I get it that Type parameter T
is erased at runtime, but then why is the type parameter of ob
surviving at runtime?
Nope!
Consider this:
Object x = new Integer(1);
System.out.println(x.toString());
You'll get 1
.
But shouldn't I get Object.toString()?
No. While x
is a reference of type Object
, the actual referent is an Integer
, so at run-time, the Integer
implementation of toString
is called.
It is the same for getClass
.
Type erasure is happening. Generics are a compile time type checking system. At run-time you still get the class (it is run-time type information). The linked Type erasure documentation says (in part)

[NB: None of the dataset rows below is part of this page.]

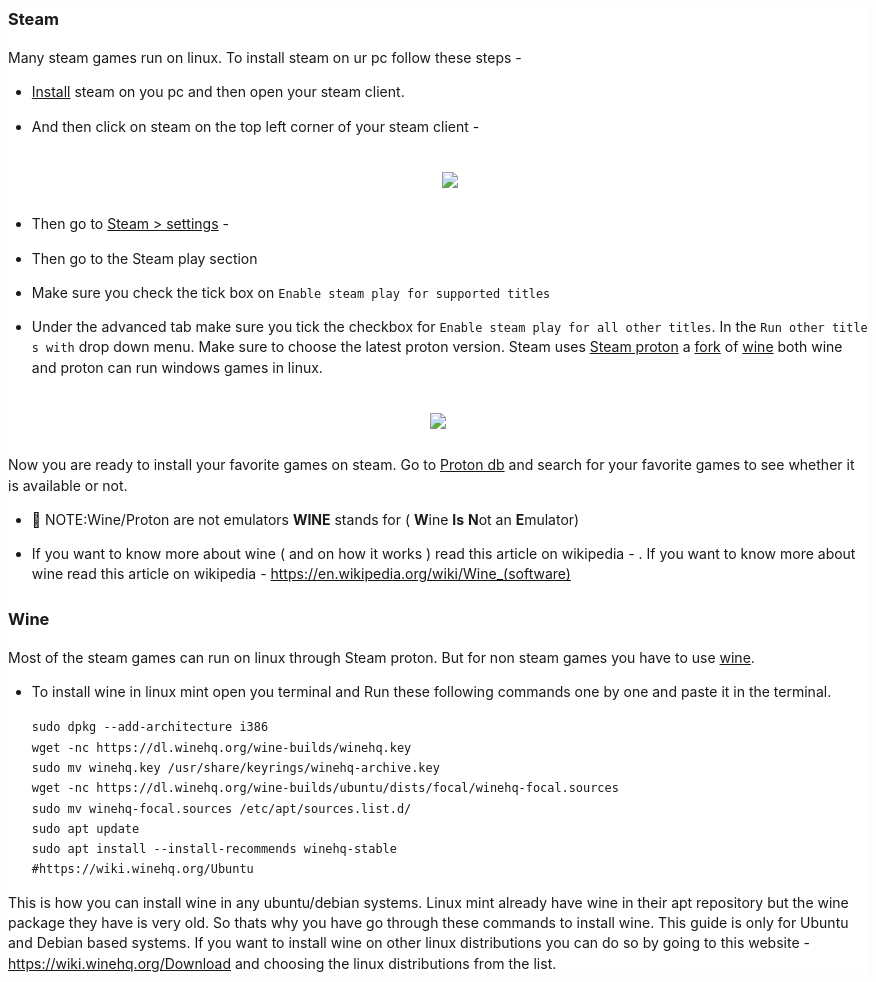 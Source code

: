 ### Steam
Many steam games run on linux. To install steam on ur pc follow these steps - 
  
  * [Install](#Installing-softwares) steam on you pc and then open your steam client.
  * And then click on steam on the top left corner of your steam client - 
    
    <h2 align="center"><img src="https://i.imgur.com/I2x2K1a.png"></h2>


  * Then go to [Steam > settings](https://i.imgur.com/jD643KN.png) - 
  * Then go to the Steam play section 
  * Make sure you check the tick box on `Enable steam play for supported titles`
  * Under the advanced tab make sure you tick the checkbox for `Enable steam play for all other titles`. In the `Run other titles with` drop down menu. Make sure to choose the latest proton version. Steam uses [Steam proton](https://github.com/ValveSoftware/Proton) a [fork](https://en.wikipedia.org/wiki/Fork_(software_development)) of [wine](https://www.winehq.org/) both wine and proton can run windows games in linux.
   <h2 align="center"><img src="https://i.imgur.com/ncrFrCM.png"></h2>

Now you are ready to install your favorite games on steam. Go to [Proton db](https://www.protondb.com/) and search for your favorite games to see whether it is available or not. 
    
   
   * <bold>📜 NOTE:Wine/Proton are not emulators <strong><bold>WINE</strong></bold> stands for ( <strong><bold>W</strong></bold>ine <strong><bold>Is</strong></bold> <strong><bold>N</strong></bold>ot an <strong><bold>E</strong></bold>mulator)</bold> 
   
      
   
   * If you want to know more about wine ( and on how it works ) read this article on wikipedia - . If you want to know more about wine read this article on wikipedia - https://en.wikipedia.org/wiki/Wine_(software)


### Wine

Most of the steam games can run on linux through Steam proton. But for non steam games you have to use [wine](https://www.winehq.org/).
  * To install wine in linux mint open you terminal and Run these following commands one by one and paste it in the terminal. 
    ```
    sudo dpkg --add-architecture i386
    wget -nc https://dl.winehq.org/wine-builds/winehq.key
    sudo mv winehq.key /usr/share/keyrings/winehq-archive.key
    wget -nc https://dl.winehq.org/wine-builds/ubuntu/dists/focal/winehq-focal.sources
    sudo mv winehq-focal.sources /etc/apt/sources.list.d/
    sudo apt update
    sudo apt install --install-recommends winehq-stable
    #https://wiki.winehq.org/Ubuntu
    
    ```
This is how you can install wine in any ubuntu/debian systems. Linux mint already have wine in their apt repository but the wine package they have is very old. So thats why you have go through these commands to install wine. This guide is only for Ubuntu and Debian based systems. If you want to install wine on  other linux distributions you can do so by going to this website - https://wiki.winehq.org/Download and choosing the linux distributions from the list.
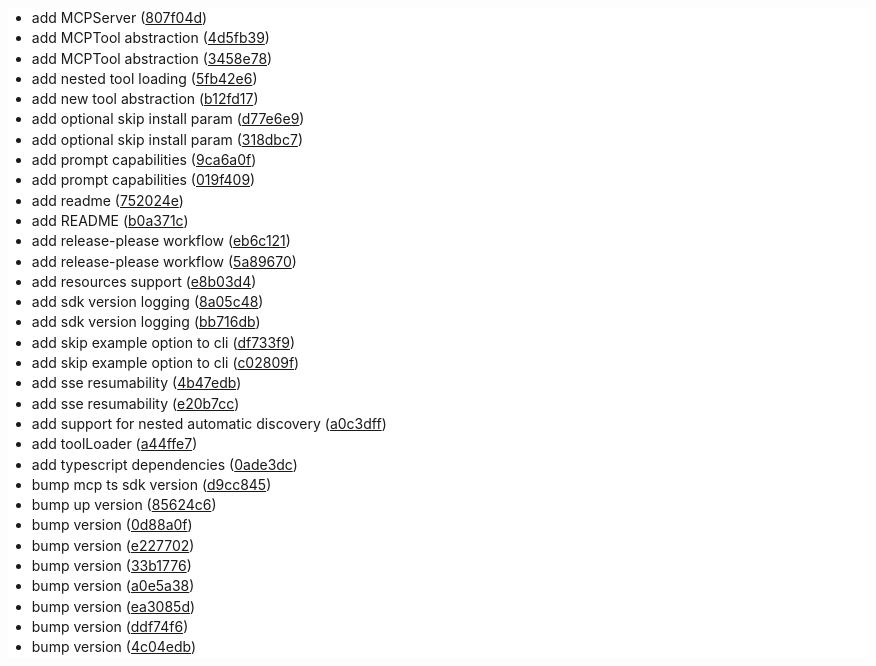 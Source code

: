 * add MCPServer ([807f04d](https://github.com/SKisContent/mcp-framework/commit/807f04ddbfe28598bb26c0dce640dcc0909d739a))
* add MCPTool abstraction ([4d5fb39](https://github.com/SKisContent/mcp-framework/commit/4d5fb398efd4a253f1ea23e8307690ecb84f8009))
* add MCPTool abstraction ([3458e78](https://github.com/SKisContent/mcp-framework/commit/3458e78233437c9afd71b9195424659e62aa08f3))
* add nested tool loading ([5fb42e6](https://github.com/SKisContent/mcp-framework/commit/5fb42e683b74de3376f47343ca91548c8ffbe1a3))
* add new tool abstraction ([b12fd17](https://github.com/SKisContent/mcp-framework/commit/b12fd17a3daf5bd1299c73e229240a5e614969c5))
* add optional skip install param ([d77e6e9](https://github.com/SKisContent/mcp-framework/commit/d77e6e9df5a6d989dc7fbfa25b2cbe3b56e50260))
* add optional skip install param ([318dbc7](https://github.com/SKisContent/mcp-framework/commit/318dbc798e673678c38a468e6a898e9834cdfa7d))
* add prompt capabilities ([9ca6a0f](https://github.com/SKisContent/mcp-framework/commit/9ca6a0fc19638c2428c060bdb3996d49c5c31e55))
* add prompt capabilities ([019f409](https://github.com/SKisContent/mcp-framework/commit/019f40949ea66fc4d1ca1969aaa57c8943e81036))
* add readme ([752024e](https://github.com/SKisContent/mcp-framework/commit/752024ed92213c3c27a2b9a5a702f823e835e167))
* add README ([b0a371c](https://github.com/SKisContent/mcp-framework/commit/b0a371c1b3a6275d249fdd89e67d7d791b573601))
* add release-please workflow ([eb6c121](https://github.com/SKisContent/mcp-framework/commit/eb6c121a1b22659747c7edaecf05d3cd39b2d92e))
* add release-please workflow ([5a89670](https://github.com/SKisContent/mcp-framework/commit/5a89670a1f797f8d91254d0b3f9f991fdc77148a))
* add resources support ([e8b03d4](https://github.com/SKisContent/mcp-framework/commit/e8b03d432fd09e7e25e3f272f735cebeb571a31b))
* add sdk version logging ([8a05c48](https://github.com/SKisContent/mcp-framework/commit/8a05c48431ff01b4fd68e178a055cfec41236b21))
* add sdk version logging ([bb716db](https://github.com/SKisContent/mcp-framework/commit/bb716dba19d75214f7f23973f526f4ab107fe187))
* add skip example option to cli ([df733f9](https://github.com/SKisContent/mcp-framework/commit/df733f999e9837012220a7696d993ef734eee393))
* add skip example option to cli ([c02809f](https://github.com/SKisContent/mcp-framework/commit/c02809f185270bdc462f367b3a0e52a6e4d4300d))
* add sse resumability ([4b47edb](https://github.com/SKisContent/mcp-framework/commit/4b47edb243286a9f32bb81655bd0b51c2c4695e2))
* add sse resumability ([e20b7cc](https://github.com/SKisContent/mcp-framework/commit/e20b7cc887dd4b080d38e01d21ac2ef3e63843d1))
* add support for nested automatic discovery ([a0c3dff](https://github.com/SKisContent/mcp-framework/commit/a0c3dffb58183a71995eb739bfb5ee731a912fe3))
* add toolLoader ([a44ffe7](https://github.com/SKisContent/mcp-framework/commit/a44ffe7e7df099479ff516bc5fa0e9e2a5115bf0))
* add typescript dependencies ([0ade3dc](https://github.com/SKisContent/mcp-framework/commit/0ade3dc3627934884b8908202fe71b06a3a1c660))
* bump mcp ts sdk version ([d9cc845](https://github.com/SKisContent/mcp-framework/commit/d9cc8450d39e89f36e39e78bb4d1946cf5f858d3))
* bump up version ([85624c6](https://github.com/SKisContent/mcp-framework/commit/85624c6bfe7dda5df0cfb6894b58bf8a6b39a99e))
* bump version ([0d88a0f](https://github.com/SKisContent/mcp-framework/commit/0d88a0fbd6b571ff578a96c85361930616371355))
* bump version ([e227702](https://github.com/SKisContent/mcp-framework/commit/e227702c87476bda82384c34efd871b13292b089))
* bump version ([33b1776](https://github.com/SKisContent/mcp-framework/commit/33b17764330126ee79bb4c9510d8f067b339fda3))
* bump version ([a0e5a38](https://github.com/SKisContent/mcp-framework/commit/a0e5a381ecc4b9fc6dee3a35609ead7297af905a))
* bump version ([ea3085d](https://github.com/SKisContent/mcp-framework/commit/ea3085d1deae39e8dc737be499564d6a9487654c))
* bump version ([ddf74f6](https://github.com/SKisContent/mcp-framework/commit/ddf74f6f142a69dcfe99af8def8b785b59c6d662))
* bump version ([4c04edb](https://github.com/SKisContent/mcp-framework/commit/4c04edbf0037f34041948bd9596a1d3cab4f4b34)) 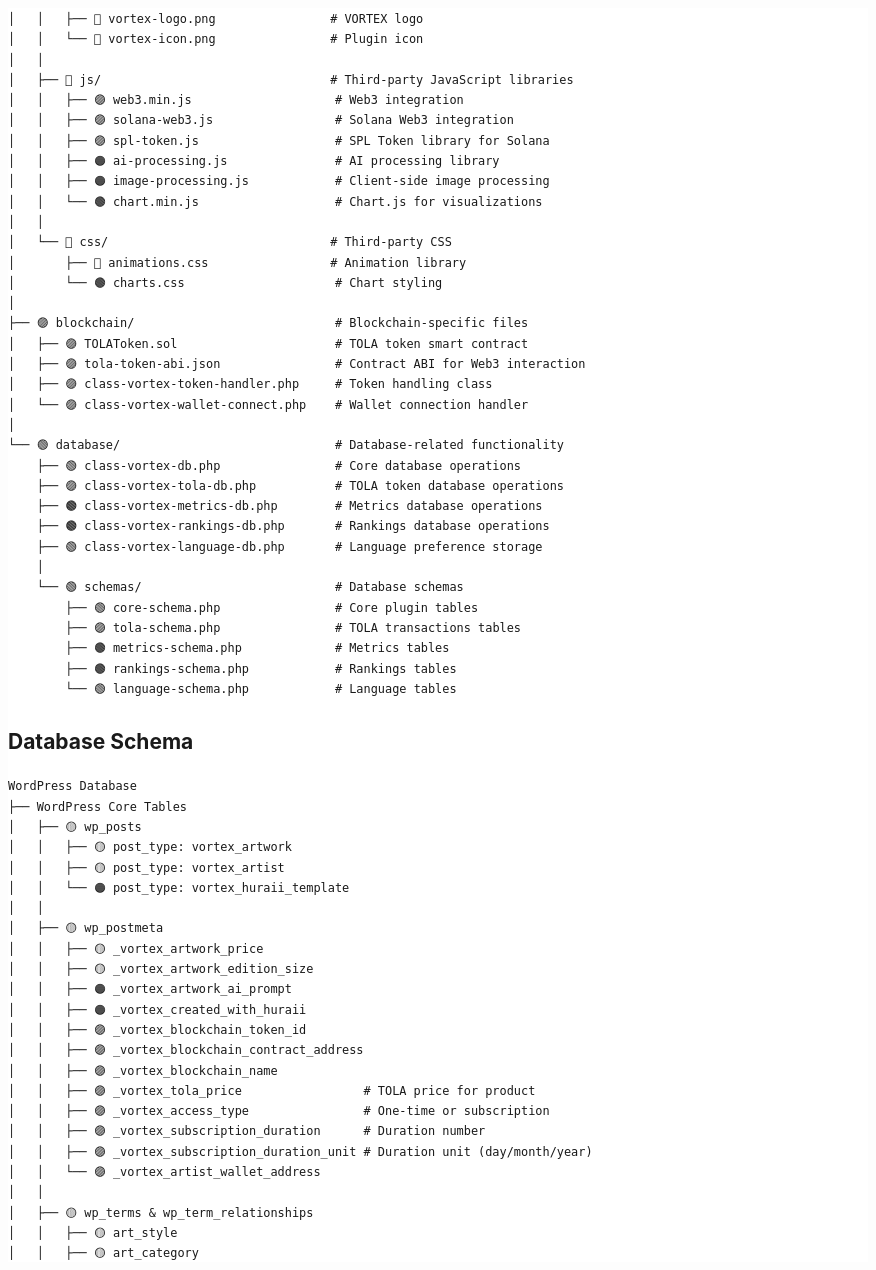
 ```
│   │   ├── 🔵 vortex-logo.png                # VORTEX logo
│   │   └── 🔵 vortex-icon.png                # Plugin icon
│   │
│   ├── 🔵 js/                                # Third-party JavaScript libraries
│   │   ├── 🟣 web3.min.js                    # Web3 integration
│   │   ├── 🟣 solana-web3.js                 # Solana Web3 integration
│   │   ├── 🟣 spl-token.js                   # SPL Token library for Solana
│   │   ├── 🟠 ai-processing.js               # AI processing library
│   │   ├── 🟠 image-processing.js            # Client-side image processing
│   │   └── 🟤 chart.min.js                   # Chart.js for visualizations
│   │
│   └── 🔵 css/                               # Third-party CSS
│       ├── 🔵 animations.css                 # Animation library
│       └── 🟤 charts.css                     # Chart styling
│
├── 🟣 blockchain/                            # Blockchain-specific files
│   ├── 🟣 TOLAToken.sol                      # TOLA token smart contract
│   ├── 🟣 tola-token-abi.json                # Contract ABI for Web3 interaction
│   ├── 🟣 class-vortex-token-handler.php     # Token handling class
│   └── 🟣 class-vortex-wallet-connect.php    # Wallet connection handler
│
└── 🟢 database/                              # Database-related functionality
    ├── 🟢 class-vortex-db.php                # Core database operations
    ├── 🟣 class-vortex-tola-db.php           # TOLA token database operations
    ├── 🟤 class-vortex-metrics-db.php        # Metrics database operations
    ├── 🟤 class-vortex-rankings-db.php       # Rankings database operations
    ├── 🟢 class-vortex-language-db.php       # Language preference storage
    │
    └── 🟢 schemas/                           # Database schemas
        ├── 🟢 core-schema.php                # Core plugin tables
        ├── 🟣 tola-schema.php                # TOLA transactions tables
        ├── 🟤 metrics-schema.php             # Metrics tables
        ├── 🟤 rankings-schema.php            # Rankings tables
        └── 🟢 language-schema.php            # Language tables
```

## Database Schema

```
WordPress Database
├── WordPress Core Tables
│   ├── 🟡 wp_posts
│   │   ├── 🟡 post_type: vortex_artwork
│   │   ├── 🟡 post_type: vortex_artist
│   │   └── 🟠 post_type: vortex_huraii_template
│   │
│   ├── 🟡 wp_postmeta
│   │   ├── 🟡 _vortex_artwork_price
│   │   ├── 🟡 _vortex_artwork_edition_size
│   │   ├── 🟠 _vortex_artwork_ai_prompt
│   │   ├── 🟠 _vortex_created_with_huraii
│   │   ├── 🟣 _vortex_blockchain_token_id
│   │   ├── 🟣 _vortex_blockchain_contract_address
│   │   ├── 🟣 _vortex_blockchain_name
│   │   ├── 🟣 _vortex_tola_price                 # TOLA price for product
│   │   ├── 🟣 _vortex_access_type                # One-time or subscription
│   │   ├── 🟣 _vortex_subscription_duration      # Duration number
│   │   ├── 🟣 _vortex_subscription_duration_unit # Duration unit (day/month/year)
│   │   └── 🟣 _vortex_artist_wallet_address
│   │
│   ├── 🟡 wp_terms & wp_term_relationships
│   │   ├── 🟡 art_style
│   │   ├── 🟡 art_category
```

Generics were introduced to the Java language to provide tighter type checks at compile time and to support generic programming. To implement generics, the Java compiler applies type erasure to:
Replace all type parameters in generic types with their bounds or Object if the type parameters are unbounded. The produced bytecode, therefore, contains only ordinary classes, interfaces, and methods.
Your instance has a type, it's Object
. But an Object
reference can refer to any sub-class (which is every class) in Java. You get the type it refers to.